Exercise data
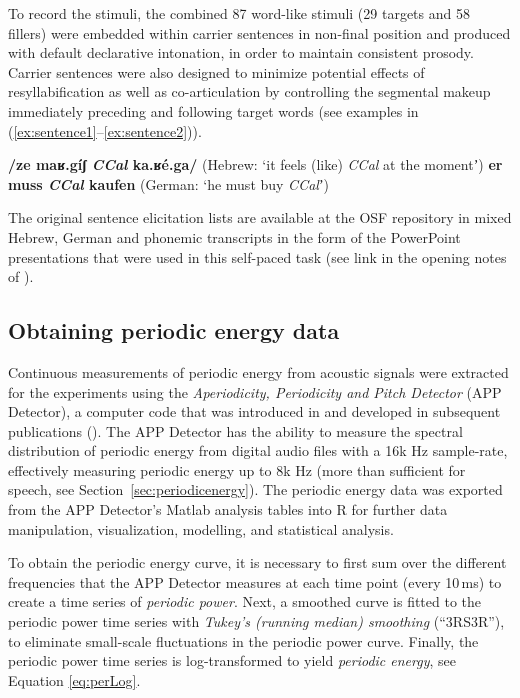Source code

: To record the stimuli, the combined 87 word-like stimuli (29 targets and 58 fillers) were embedded within carrier sentences in non-final position and produced with default declarative intonation, in order to maintain consistent prosody. Carrier sentences were also designed to minimize potential effects of resyllabification as well as co-articulation by controlling the segmental makeup immediately preceding and following target words (see examples in (\ref{ex:sentence1}--\ref{ex:sentence2})).

\begin{exe}
\ex \textbf{/ze maʁ.gíʃ \emph{CCal} ka.ʁé.ga/} (Hebrew: `it feels (like) \emph{CCal} at the momentʼ) \label{ex:sentence1}
\ex \textbf{er muss \emph{CCal} kaufen} (German: `he must buy \emph{CCal}ʼ) \label{ex:sentence2}
\end{exe}

The original sentence elicitation lists are available at the OSF repository in mixed Hebrew, German and phonemic transcripts in the form of the PowerPoint presentations that were used in this self-paced task (see link in the opening notes of ).

\subsection{Obtaining periodic energy data}\label{sec:obtaining}\largerpage

Continuous measurements of periodic energy from acoustic signals were extracted for the experiments using the \emph{Aperiodicity, Periodicity and Pitch Detector} (APP Detector), a computer code that was introduced in \citet{deshmukh2003detectionsk} and developed in subsequent publications (\citealt{deshmukh2005use, vishnubhotla2007detection}).
The APP Detector has the ability to measure the spectral distribution of periodic energy from digital audio files with a 16k Hz sample-rate, effectively measuring periodic energy up to 8k Hz (more than sufficient for speech, see Section~\ref{sec:periodicenergy}).
The periodic energy data was exported from the APP Detector's Matlab analysis tables into R \citep{R-base} for further data manipulation, visualization, modelling, and statistical analysis.

To obtain the periodic energy curve, it is necessary to first sum over the different frequencies that the APP Detector measures at each time point (every 10\,ms) to create a time series of \emph{periodic power}.
Next, a smoothed curve is fitted to the periodic power time series with \emph{Tukey's (running median) smoothing} (\enquote{3RS3R}), to eliminate small-scale fluctuations in the periodic power curve.
Finally, the periodic power time series is log-transformed to yield \emph{periodic energy}, see Equation \eqref{eq:perLog}.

Brief
The answer is the run of lines above from the line containing "The APP Detector has" through the line containing "To obtain the", copied exactly and alone.

Response to this task
The APP Detector has the ability to measure the spectral distribution of periodic energy from digital audio files with a 16k Hz sample-rate, effectively measuring periodic energy up to 8k Hz (more than sufficient for speech, see Section~\ref{sec:periodicenergy}).
The periodic energy data was exported from the APP Detector's Matlab analysis tables into R \citep{R-base} for further data manipulation, visualization, modelling, and statistical analysis.

To obtain the periodic energy curve, it is necessary to first sum over the different frequencies that the APP Detector measures at each time point (every 10\,ms) to create a time series of \emph{periodic power}.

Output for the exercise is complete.